Exercise description: Every line in the records below with the string "times" is to be copied out.

Data extract:
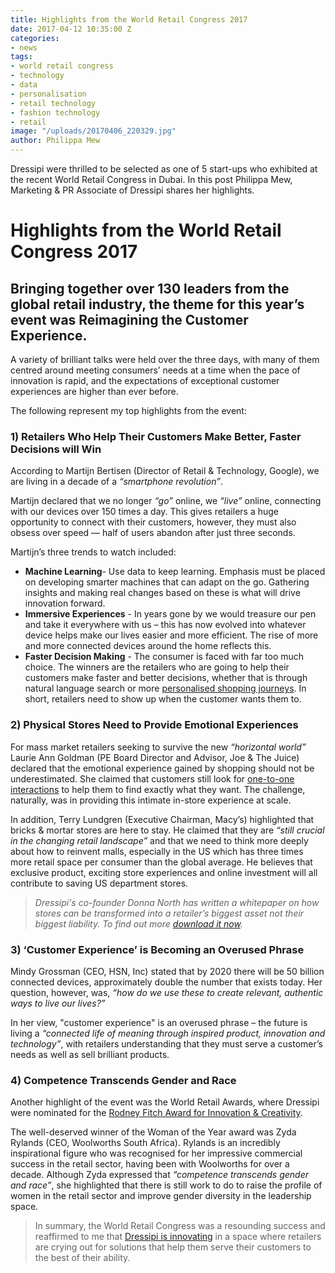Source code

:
 ```yaml
---
title: Highlights from the World Retail Congress 2017
date: 2017-04-12 10:35:00 Z
categories:
- news
tags:
- world retail congress
- technology
- data
- personalisation
- retail technology
- fashion technology
- retail
image: "/uploads/20170406_220329.jpg"
author: Philippa Mew
---
```


Dressipi were thrilled to be selected as one of 5 start-ups who exhibited at the recent World Retail Congress in Dubai. In this post Philippa Mew, Marketing & PR Associate of Dressipi shares her highlights.

# Highlights from the World Retail Congress 2017

## Bringing together over 130 leaders from the global retail industry, the theme for this year’s event was Reimagining the Customer Experience. 

A variety of brilliant talks were held over the three days, with many of them centred around meeting consumers’ needs at a time when the pace of innovation is rapid, and the expectations of exceptional customer experiences are higher than ever before.

The following represent my top highlights from the event:

### 1) Retailers Who Help Their Customers Make Better, Faster Decisions will Win

According to Martijn Bertisen (Director of Retail & Technology, Google), we are living in a decade of a *“smartphone revolution”*.

Martijn declared that we no longer *“go”* online, we *“live”* online, connecting with our devices over 150 times a day. This gives retailers a huge opportunity to connect with their customers, however, they must also obsess over speed — half of users abandon after just three seconds.

Martijn’s three trends to watch included:

* **Machine Learning**- Use data to keep learning. Emphasis must be placed on developing smarter machines that can adapt on the go. Gathering insights and making real changes based on these is what will drive innovation forward.
* **Immersive Experiences** - In years gone by we would treasure our pen and take it everywhere with us – this has now evolved into whatever device helps make our lives easier and more efficient. The rise of more and more connected devices around the home reflects this.
* **Faster Decision Making** - The consumer is faced with far too much choice. The winners are the retailers who are going to help their customers make faster and better decisions, whether that is through natural language search or more [personalised shopping journeys](https://dressipi.com/solutions/customer-experience/). In short, retailers need to show up when the customer wants them to.

### 2) Physical Stores Need to Provide Emotional Experiences

For mass market retailers seeking to survive the new *“horizontal world”* Laurie Ann Goldman (PE Board Director and Advisor, Joe & The Juice) declared that the emotional experience gained by shopping should not be underestimated. She claimed that customers still look for [one-to-one interactions](https://dressipi.com/one-to-one-personalisation/) to help them to find exactly what they want. The challenge, naturally, was in providing this intimate in-store experience at scale. 

In addition, Terry Lundgren (Executive Chairman, Macy’s) highlighted that bricks & mortar stores are here to stay. He claimed that they are *“still crucial in the changing retail landscape”* and that we need to think more deeply about how to reinvent malls, especially in the US which has three times more retail space per consumer than the global average. He believes that exclusive product, exciting store experiences and online investment will all contribute to saving US department stores.

>*Dressipi's co-founder Donna North has written a whitepaper on how stores can be transformed into a retailer’s biggest asset not their biggest liability. To find out more [download it now](https://dressipi.com/downloads/how-dressipi-can-help-retailers-transform-their-biggest-asset-whitepaper/).*

### 3) ‘Customer Experience’ is Becoming an Overused Phrase

Mindy Grossman (CEO, HSN, Inc) stated that by 2020 there will be 50 billion connected devices, approximately double the number that exists today. Her question, however, was, *“how do we use these to create relevant, authentic ways to live our lives?”*

In her view, "customer experience" is an overused phrase – the future is living a *“connected life of meaning through inspired product, innovation and technology”*, with retailers understanding that they must serve a customer’s needs as well as sell brilliant products.

### 4) Competence Transcends Gender and Race

Another highlight of the event was the World Retail Awards, where Dressipi were nominated for the [Rodney Fitch Award for Innovation & Creativity](https://dressipi.com/news/).

The well-deserved winner of the Woman of the Year award was Zyda Rylands (CEO, Woolworths South Africa). Rylands is an incredibly inspirational figure who was recognised for her impressive commercial success in the retail sector, having been with Woolworths for over a decade. Although Zyda expressed that *“competence transcends gender and race”*, she highlighted that there is still work to do to raise the profile of women in the retail sector and improve gender diversity in the leadership space.

>In summary, the World Retail Congress was a resounding success and reaffirmed to me that [Dressipi is innovating](https://dressipi.com/solutions/innovation/) in a space where retailers are crying out for solutions that help them serve their customers to the best of their ability.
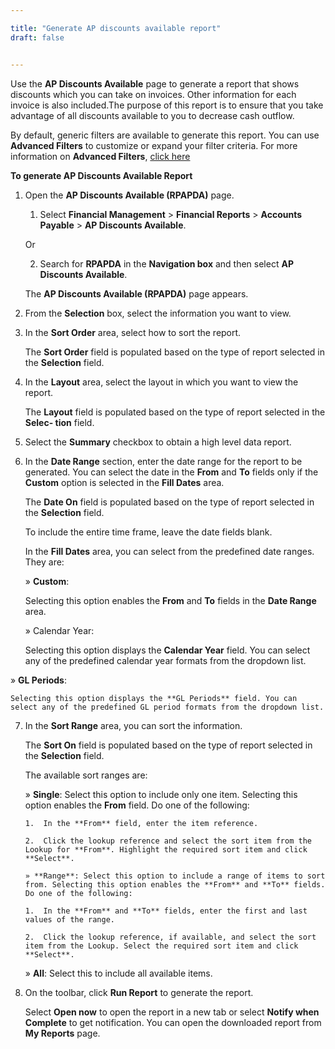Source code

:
 ```yaml
---

title: "Generate AP discounts available report"
draft: false


---
```


Use the **AP Discounts Available** page to generate a report that shows discounts which you can take on invoices. Other information for each invoice is also included.The purpose of this report is to ensure that you take advantage of all discounts available to you to decrease cash outflow.

By default, generic filters are available to generate this report. You can use **Advanced Filters** to customize or expand your filter criteria. For more information on **Advanced Filters**, [click here]()

**To generate AP Discounts Available Report**

1.  Open the **AP Discounts Available (RPAPDA)** page.

    1.  Select **Financial Management** \> **Financial Reports** \> **Accounts Payable** \> **AP Discounts Available**.

    Or

    2.  Search for **RPAPDA** in the **Navigation box** and then select **AP Discounts Available**.

       The **AP Discounts Available (RPAPDA)** page appears.

2.  From the **Selection** box, select the information you want to view.

3.  In the **Sort Order** area, select how to sort the report.

    The **Sort Order** field is populated based on the type of report selected in the **Selection** field.

4.  In the **Layout** area, select the layout in which you want to view the report.

    The **Layout** field is populated based on the type of report selected in the **Selec- tion** field.

5.  Select the **Summary** checkbox to obtain a high level data report.

6.  In the **Date Range** section, enter the date range for the report to be generated. You can select the date in the **From** and **To** fields only if the **Custom** option is selected in the **Fill Dates** area.

    The **Date On** field is populated based on the type of report selected in the **Selection** field.

    To include the entire time frame, leave the date fields blank.

    In the **Fill Dates** area, you can select from the predefined date ranges. They are:

    » **Custom**:

    Selecting this option enables the **From** and **To** fields in the **Date Range** area.

    » Calendar Year:

    Selecting this option displays the **Calendar Year** field. You can select any of the predefined calendar year formats from the dropdown list.

» **GL Periods**:

    Selecting this option displays the **GL Periods** field. You can select any of the predefined GL period formats from the dropdown list.

7.  In the **Sort Range** area, you can sort the information.

    The **Sort On** field is populated based on the type of report selected in the **Selection** field.

    The available sort ranges are:

    » **Single**: Select this option to include only one item. Selecting this option enables the **From** field. Do one of the following:

        1.  In the **From** field, enter the item reference.

        2.  Click the lookup reference and select the sort item from the Lookup for **From**. Highlight the required sort item and click **Select**.

        » **Range**: Select this option to include a range of items to sort from. Selecting this option enables the **From** and **To** fields. Do one of the following:

        1.  In the **From** and **To** fields, enter the first and last values of the range.

        2.  Click the lookup reference, if available, and select the sort item from the Lookup. Select the required sort item and click **Select**.

    » **All**: Select this to include all available items.

8.  On the toolbar, click **Run Report** to generate the report.

    Select **Open now** to open the report in a new tab or select **Notify when Complete** to get notification. You can open the downloaded report from **My Reports** page.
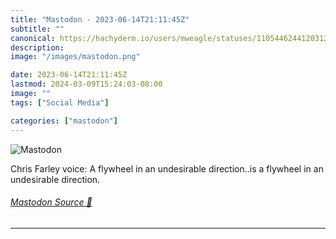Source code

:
 ```yaml
---
title: "Mastodon - 2023-06-14T21:11:45Z"
subtitle: ""
canonical: https://hachyderm.io/users/mweagle/statuses/110544624412031265
description:
image: "/images/mastodon.png"

date: 2023-06-14T21:11:45Z
lastmod: 2024-03-09T15:24:03-08:00
image: ""
tags: ["Social Media"]

categories: ["mastodon"]
---
```

![Mastodon](/images/mastodon.png)

<p>Chris Farley voice: A flywheel in an undesirable direction..is a flywheel in an undesirable direction.</p>


###### [Mastodon Source 🐘](https://hachyderm.io/@mweagle/110544624412031265)

___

Answer:
Martijn declared that we no longer *“go”* online, we *“live”* online, connecting with our devices over 150 times a day. This gives retailers a huge opportunity to connect with their customers, however, they must also obsess over speed — half of users abandon after just three seconds.
In addition, Terry Lundgren (Executive Chairman, Macy’s) highlighted that bricks & mortar stores are here to stay. He claimed that they are *“still crucial in the changing retail landscape”* and that we need to think more deeply about how to reinvent malls, especially in the US which has three times more retail space per consumer than the global average. He believes that exclusive product, exciting store experiences and online investment will all contribute to saving US department stores.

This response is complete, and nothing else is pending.